> **Exercise prompt**
Would you give again, exactly as written, the lines from the opening of the records to the line with "same operation on", that line included and pictures excluded?

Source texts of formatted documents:
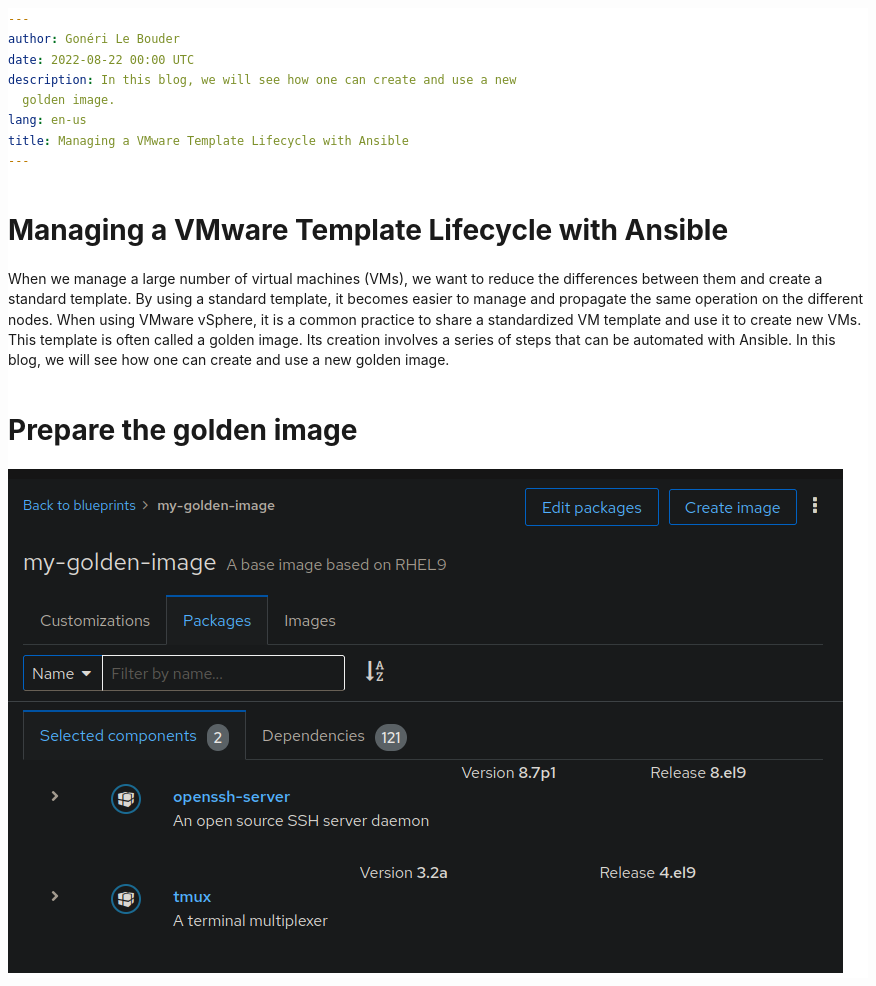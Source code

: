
 ```yaml
---
author: Gonéri Le Bouder
date: 2022-08-22 00:00 UTC
description: In this blog, we will see how one can create and use a new
  golden image.
lang: en-us
title: Managing a VMware Template Lifecycle with Ansible
---
```


# Managing a VMware Template Lifecycle with Ansible

When we manage a large number of virtual machines (VMs), we want to
reduce the differences between them and create a standard template. By
using a standard template, it becomes easier to manage and propagate the
same operation on the different nodes. When using VMware vSphere, it is
a common practice to share a standardized VM template and use it to
create new VMs. This template is often called a golden image. Its
creation involves a series of steps that can be automated with Ansible.
In this blog, we will see how one can create and use a new golden image.

# Prepare the golden image

![screenshot](/images/posts/archive/my-golden-image.png)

> **Task output**
Source code

:
 ```yaml
---
author: Gonéri Le Bouder
date: 2022-08-22 00:00 UTC
description: In this blog, we will see how one can create and use a new
  golden image.
lang: en-us
title: Managing a VMware Template Lifecycle with Ansible
---
```


# Managing a VMware Template Lifecycle with Ansible

When we manage a large number of virtual machines (VMs), we want to
reduce the differences between them and create a standard template. By
using a standard template, it becomes easier to manage and propagate the
same operation on the different nodes. When using VMware vSphere, it is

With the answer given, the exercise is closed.